### Problem to work on
This exercise calls for every record to be set down exactly.

### Records

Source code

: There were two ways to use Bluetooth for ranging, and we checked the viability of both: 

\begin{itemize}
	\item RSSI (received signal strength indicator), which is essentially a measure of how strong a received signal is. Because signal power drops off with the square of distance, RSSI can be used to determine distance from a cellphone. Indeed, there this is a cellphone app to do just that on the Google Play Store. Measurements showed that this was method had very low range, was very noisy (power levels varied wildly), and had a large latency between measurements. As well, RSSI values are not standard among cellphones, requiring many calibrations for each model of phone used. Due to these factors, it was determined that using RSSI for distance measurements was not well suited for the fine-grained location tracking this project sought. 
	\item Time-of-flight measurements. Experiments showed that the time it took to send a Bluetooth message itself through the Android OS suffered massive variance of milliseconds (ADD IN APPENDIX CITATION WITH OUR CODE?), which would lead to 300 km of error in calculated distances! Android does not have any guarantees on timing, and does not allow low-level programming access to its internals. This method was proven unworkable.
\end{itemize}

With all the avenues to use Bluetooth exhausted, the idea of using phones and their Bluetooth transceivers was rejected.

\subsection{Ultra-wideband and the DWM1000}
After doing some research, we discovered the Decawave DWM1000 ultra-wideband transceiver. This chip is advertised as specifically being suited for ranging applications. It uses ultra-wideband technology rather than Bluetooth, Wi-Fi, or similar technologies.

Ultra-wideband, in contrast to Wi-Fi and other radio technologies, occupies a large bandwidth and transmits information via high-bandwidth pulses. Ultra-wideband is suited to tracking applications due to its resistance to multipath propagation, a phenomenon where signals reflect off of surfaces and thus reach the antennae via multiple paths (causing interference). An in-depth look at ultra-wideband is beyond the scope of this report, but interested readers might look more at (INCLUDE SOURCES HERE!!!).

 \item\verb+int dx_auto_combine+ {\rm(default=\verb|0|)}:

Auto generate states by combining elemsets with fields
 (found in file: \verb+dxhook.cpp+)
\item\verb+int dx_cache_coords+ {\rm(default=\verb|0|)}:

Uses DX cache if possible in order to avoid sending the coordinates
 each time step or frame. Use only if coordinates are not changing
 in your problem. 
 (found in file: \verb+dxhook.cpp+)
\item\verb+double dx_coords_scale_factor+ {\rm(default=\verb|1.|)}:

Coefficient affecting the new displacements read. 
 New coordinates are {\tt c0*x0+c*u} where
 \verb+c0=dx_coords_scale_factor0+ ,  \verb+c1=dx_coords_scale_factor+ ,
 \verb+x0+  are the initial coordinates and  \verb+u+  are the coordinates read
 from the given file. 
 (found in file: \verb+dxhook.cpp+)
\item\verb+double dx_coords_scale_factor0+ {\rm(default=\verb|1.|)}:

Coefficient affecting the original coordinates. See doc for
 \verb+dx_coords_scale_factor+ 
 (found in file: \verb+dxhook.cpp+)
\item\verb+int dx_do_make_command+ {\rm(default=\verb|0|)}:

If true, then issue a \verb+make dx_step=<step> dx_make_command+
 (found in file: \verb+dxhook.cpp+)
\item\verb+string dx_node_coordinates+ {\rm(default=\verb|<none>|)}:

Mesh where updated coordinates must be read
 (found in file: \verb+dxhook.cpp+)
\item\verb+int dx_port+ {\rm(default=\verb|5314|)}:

### Expected output
Source code

: There were two ways to use Bluetooth for ranging, and we checked the viability of both: 

\begin{itemize}
	\item RSSI (received signal strength indicator), which is essentially a measure of how strong a received signal is. Because signal power drops off with the square of distance, RSSI can be used to determine distance from a cellphone. Indeed, there this is a cellphone app to do just that on the Google Play Store. Measurements showed that this was method had very low range, was very noisy (power levels varied wildly), and had a large latency between measurements. As well, RSSI values are not standard among cellphones, requiring many calibrations for each model of phone used. Due to these factors, it was determined that using RSSI for distance measurements was not well suited for the fine-grained location tracking this project sought. 
	\item Time-of-flight measurements. Experiments showed that the time it took to send a Bluetooth message itself through the Android OS suffered massive variance of milliseconds (ADD IN APPENDIX CITATION WITH OUR CODE?), which would lead to 300 km of error in calculated distances! Android does not have any guarantees on timing, and does not allow low-level programming access to its internals. This method was proven unworkable.
\end{itemize}

With all the avenues to use Bluetooth exhausted, the idea of using phones and their Bluetooth transceivers was rejected.

\subsection{Ultra-wideband and the DWM1000}
After doing some research, we discovered the Decawave DWM1000 ultra-wideband transceiver. This chip is advertised as specifically being suited for ranging applications. It uses ultra-wideband technology rather than Bluetooth, Wi-Fi, or similar technologies.

Ultra-wideband, in contrast to Wi-Fi and other radio technologies, occupies a large bandwidth and transmits information via high-bandwidth pulses. Ultra-wideband is suited to tracking applications due to its resistance to multipath propagation, a phenomenon where signals reflect off of surfaces and thus reach the antennae via multiple paths (causing interference). An in-depth look at ultra-wideband is beyond the scope of this report, but interested readers might look more at (INCLUDE SOURCES HERE!!!).

 \item\verb+int dx_auto_combine+ {\rm(default=\verb|0|)}:

Auto generate states by combining elemsets with fields
 (found in file: \verb+dxhook.cpp+)
\item\verb+int dx_cache_coords+ {\rm(default=\verb|0|)}:

Uses DX cache if possible in order to avoid sending the coordinates
 each time step or frame. Use only if coordinates are not changing
 in your problem. 
 (found in file: \verb+dxhook.cpp+)
\item\verb+double dx_coords_scale_factor+ {\rm(default=\verb|1.|)}:

Coefficient affecting the new displacements read. 
 New coordinates are {\tt c0*x0+c*u} where
 \verb+c0=dx_coords_scale_factor0+ ,  \verb+c1=dx_coords_scale_factor+ ,
 \verb+x0+  are the initial coordinates and  \verb+u+  are the coordinates read
 from the given file. 
 (found in file: \verb+dxhook.cpp+)
\item\verb+double dx_coords_scale_factor0+ {\rm(default=\verb|1.|)}:

Coefficient affecting the original coordinates. See doc for
 \verb+dx_coords_scale_factor+ 
 (found in file: \verb+dxhook.cpp+)
\item\verb+int dx_do_make_command+ {\rm(default=\verb|0|)}:

If true, then issue a \verb+make dx_step=<step> dx_make_command+
 (found in file: \verb+dxhook.cpp+)
\item\verb+string dx_node_coordinates+ {\rm(default=\verb|<none>|)}:

Mesh where updated coordinates must be read
 (found in file: \verb+dxhook.cpp+)
\item\verb+int dx_port+ {\rm(default=\verb|5314|)}:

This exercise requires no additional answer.